NOTE 3 — COLLABORATION AGREEMENTS

(a) Collaboration Agreement with Astellas

In October 2009, the Company entered into the Astellas Collaboration Agreement pursuant to which it is collaborating with Astellas to develop and commercialize XTANDI globally. Under the agreement, decision making and economic participation differs between the U.S. market and the ex-U.S. market. In the United States, decisions are generally made by consensus, pre-tax profits and losses are shared equally, and, subject to certain exceptions, development and commercialization costs (including cost of goods sold and the royalty on net sales payable to UCLA under the Company’s XTANDI license agreement) are also shared equally. The primary exceptions to equal cost sharing in the U.S. market are that each party bears its own commercial FTE costs, and that development costs supporting regulatory approvals in both the United States and either Europe or Japan are borne one-third by the Company and two-thirds by Astellas. The Company and Astellas are co-promoting XTANDI in the U.S. market, with each company providing half of the sales and medical affairs effort in support of the product. Both the Company and Astellas are entitled to receive a fee for each qualifying detail made by its respective sales representatives.

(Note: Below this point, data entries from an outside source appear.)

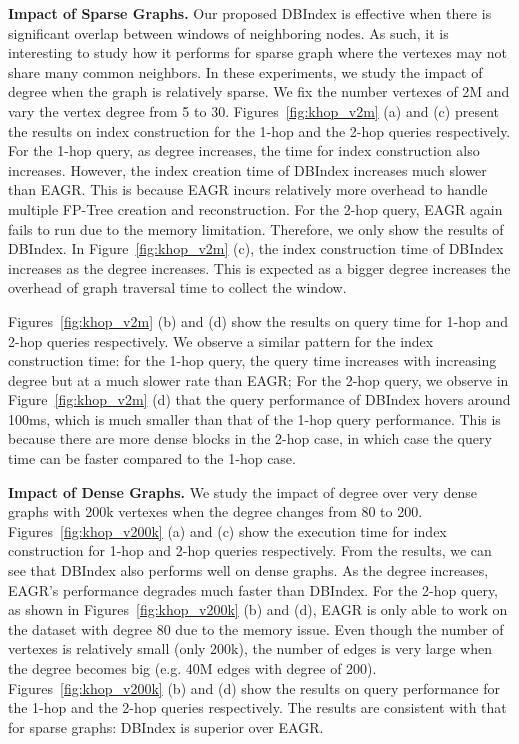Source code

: \textbf{Impact of Sparse Graphs.} Our proposed DBIndex is effective when there is significant overlap between windows of neighboring nodes. As such, it is interesting to study how it performs for sparse graph where the vertexes may not share many common neighbors. In these experiments, 
we study the impact of degree when the graph is relatively sparse.
We fix the number vertexes of 2M and vary the vertex degree from 5 to 30. 
Figures~\ref{fig:khop_v2m} (a) and (c) present the results 
on index construction for the 1-hop and the 2-hop queries respectively. 
For the 1-hop query, as degree increases, the time for index
construction also increases. 
However, the index creation time of DBIndex increases much 
slower than EAGR. This is because EAGR incurs relatively more 
overhead to handle multiple FP-Tree creation and reconstruction. 
For the 2-hop query, EAGR again fails to run due to the memory limitation. %
Therefore, we only show the results of DBIndex. 
In Figure~\ref{fig:khop_v2m} (c), the index construction time of DBIndex increases as the 
degree increases. This is expected as a bigger degree  
increases the overhead of graph traversal time to collect the window. 


Figures~\ref{fig:khop_v2m} (b) and (d)
show the results on query time 
for 1-hop and 2-hop queries respectively. 
We observe a similar pattern for the index construction time:
for the 1-hop query, the query time increases with increasing degree
but at a much slower rate than EAGR; For the 2-hop query, we observe in Figure~\ref{fig:khop_v2m} (d) that the
query performance of DBIndex hovers around 100ms, which is much 
smaller than that of the 1-hop query performance. 
This is because there are more dense blocks in the 2-hop case, 
in which case the query time can be faster compared to the 1-hop case. 

\textbf{Impact of Dense Graphs.} We study the 
impact of degree over very dense graphs with 200k vertexes 
when the degree changes from 80 to 200. 
Figures~\ref{fig:khop_v200k} (a) and (c) show
the execution time for index construction 
for 1-hop and 2-hop queries respectively. From the results, 
we can see that DBIndex also performs well on dense graphs. 
As the degree increases, EAGR's performance degrades much faster than DBIndex. For the 2-hop query,
as shown in Figures~\ref{fig:khop_v200k} (b) and (d), EAGR is only able to work on 
the dataset with degree 80 due to the memory issue. 
Even though the number of vertexes is relatively small (only 200k), 
the number of edges is very large when the degree becomes big 
(e.g. 40M edges with degree of 200). 
%
Figures~\ref{fig:khop_v200k} 
(b) and (d) show the results on query performance 
for the 1-hop and the 2-hop queries respectively. 
The results are consistent with that for sparse graphs: DBIndex is superior over EAGR. 

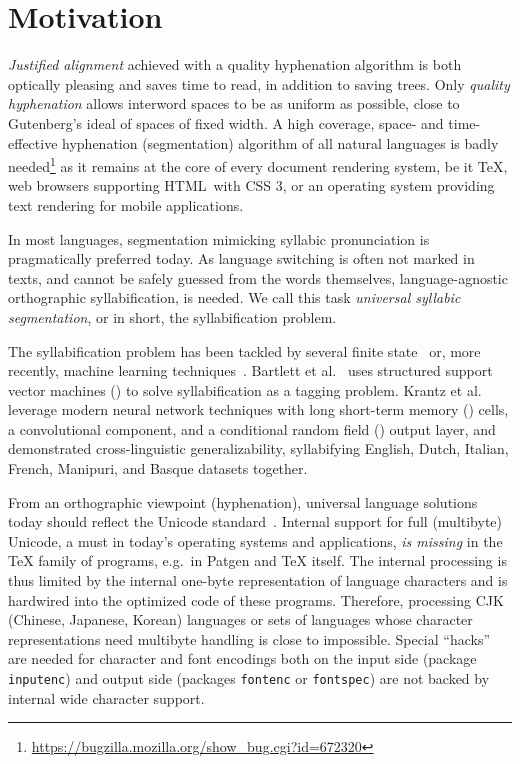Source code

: \documentclass{csbulletin}
\let\stress=\emph
\let\program=\textrm %
\let\acro\relax
\providecommand\HTML{HTML\xspace}
\providecommand\CSS{CSS\xspace}
\providecommand{\etal}{et al.\xspace}
\newcommand{\package}[1]{\texttt{#1}\xspace}
\newcommand{\Patgen}{\program{Patgen}\xspace}
\begin{document}
\section{Motivation}
\stress{Justified alignment} achieved with a quality hyphenation algorithm is both optically pleasing and saves time to read, in addition to saving trees.
%
Only \stress{quality hyphenation} allows interword spaces to be as uniform as possible, close to Gutenberg's ideal of spaces of fixed width.
%
A high coverage, space- and time-effective hyphenation (segmentation) algorithm of all natural languages is badly needed\footnote{\url{https://bugzilla.mozilla.org/show_bug.cgi?id=672320}} as it remains at the core of every document rendering system, be it \TeX, web browsers supporting \HTML\ with \CSS3, or an operating system providing text rendering for mobile applications.

In most languages, segmentation mimicking syllabic pronunciation is pragmatically preferred today.
%
As language switching is often not marked in texts, and cannot be safely guessed from the words themselves, language-agnostic orthographic syllabification, is needed.
We call this task \stress{universal syllabic segmentation}, or in short, the syllabification problem.

The syllabification problem has been tackled by several finite
state~\cite{tex:haralambous06} or, more recently, machine learning
techniques~\cite{nlp:bartlett-etal-2008-automatic,tex:marchandetal2007,nlp:Shao2018,nlp:trogkanis-elkan-2010-conditional}.
Bartlett \etal~\cite{nlp:bartlett-etal-2008-automatic} uses structured
support vector machines (\acro{SVM}) to solve syllabification as a
tagging problem. Krantz \etal~\cite{nlp:Krantz2019} leverage modern
neural network techniques with long short-term memory (\acro{LSTM})
cells, a convolutional component, and a conditional random field
(\acro{CRF}) output layer, and demonstrated cross-linguistic
generalizability, syllabifying English, Dutch, Italian, French,
Manipuri, and Basque data\-sets together.

From an orthographic viewpoint (hyphenation), universal language solutions today should reflect the Unicode standard~\cite{text:Unicode:Unicode15.1}.
Internal support for full (multibyte) Unicode, a must in today's operating systems and applications, \stress{is missing} in the \TeX{} family of programs, e.g.\ in \Patgen and \TeX{} itself.
%
The internal processing is thus limited by the internal one-byte representation of language characters and is hardwired into the optimized code of these programs.
%
Therefore, processing CJK (Chinese, Japanese, Korean) languages or sets of languages whose character representations need multibyte handling is close to impossible. 
%
Special ``hacks'' are needed for character and font encodings both on the input side (package \package{inputenc}) and output side (packages \package{fontenc} or \package{fontspec}) are not backed by internal wide character support.
\end{document}
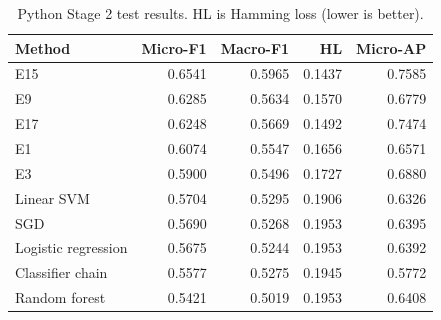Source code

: \begin{table}[htbp]
\centering\small
\caption{Python Stage 2 test results. HL is Hamming loss (lower is better).}\label{tab:pythontest}
\begin{tabular}{lrrrr}\toprule
Method & Micro-F1 & Macro-F1 & HL & Micro-AP\\\midrule
E15 & 0.6541 & 0.5965 & 0.1437 & 0.7585\\
E9 & 0.6285 & 0.5634 & 0.1570 & 0.6779\\
E17 & 0.6248 & 0.5669 & 0.1492 & 0.7474\\
E1 & 0.6074 & 0.5547 & 0.1656 & 0.6571\\
E3 & 0.5900 & 0.5496 & 0.1727 & 0.6880\\
Linear SVM & 0.5704 & 0.5295 & 0.1906 & 0.6326\\
SGD & 0.5690 & 0.5268 & 0.1953 & 0.6395\\
Logistic regression & 0.5675 & 0.5244 & 0.1953 & 0.6392\\
Classifier chain & 0.5577 & 0.5275 & 0.1945 & 0.5772\\
Random forest & 0.5421 & 0.5019 & 0.1953 & 0.6408\\
\bottomrule\end{tabular}
\end{table}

Outside the United States, decisions are generally made by Astellas and all development and commercialization costs (including cost of goods sold and the royalty on net sales payable to UCLA) are borne by Astellas. Astellas retains all ex-U.S. profits and losses, and pays the Company a tiered, double-digit royalty on net ex-U.S. sales. Astellas has sole responsibility for promoting XTANDI outside the United States, and for recording all XTANDI sales both inside and outside the United States. Both the Company and Astellas have agreed not to commercialize certain other products having a similar mechanism of action as XTANDI for the treatment of specified indications for a specified time period, subject to certain exceptions.

 

Under the Astellas Collaboration Agreement, Astellas paid the Company a non-refundable, up-front cash payment of $110.0 million. The Company is also eligible to receive up to $335.0 million in development milestone payments, plus up to an additional $320.0 million in sales milestone payments. As of September 30, 2012, the Company had received an aggregate of $58.0 million in development milestone payments under the Astellas Collaboration Agreement. Under the Company’s license agreement with UCLA, the Company is required to share with UCLA ten percent of the development milestone payments that the Company earns under the Astellas Collaboration Agreement. In ongoing litigation with UCLA initiated by the Company, UCLA has alleged in a counterclaim that the Company is also required to share with UCLA ten percent of any sales milestone payments the Company may receive under the Astellas Collaboration Agreement. The Company disputes this allegation, and intends to defend its position vigorously. For more information about this litigation, see “Legal Proceedings” in Item 1 of Part II below. During the third quarter of 2012, the Company recorded an aggregate of $6.5 million in milestone-related payments to UCLA within research and development expenses, or R&D, in the Company’s consolidated statements of operations. This amount consisted of $4.5 million representing UCLA’s ten percent share of the $45.0 million in development milestone payments the Company earned during that period under the Astellas Collaboration Agreement, plus a $2.0 million milestone payment under the UCLA license agreement for receipt of regulatory approval to commercialize XTANDI in the U.S.

(b) Former Collaboration Agreement with Pfizer

The Company entered into a collaboration agreement with Pfizer in October 2008. Under the terms of the agreement, the Company and Pfizer agreed to collaborate on the development of dimebon for the treatment of Alzheimer’s disease and Huntington disease for the U.S. market. Pfizer paid the Company a non-refundable, up-front cash payment of $225.0 million. Under the terms of the former collaboration agreement with Pfizer, the Company and Pfizer shared the costs and expenses of developing and commercializing dimebon for the U.S. market on a 60%/40% basis, with Pfizer assuming the larger share. In January 2012, Pfizer exercised its right to terminate the collaboration agreement and the Company and Pfizer discontinued development of dimebon for all indications.

(c) Collaboration Revenue

Collaboration revenue consists of three components: (a) collaboration revenue attributable to U.S. XTANDI sales; (b) collaboration revenue attributable to ex-U.S. XTANDI sales; and (c) collaboration revenue attributable to up-front and milestone payments.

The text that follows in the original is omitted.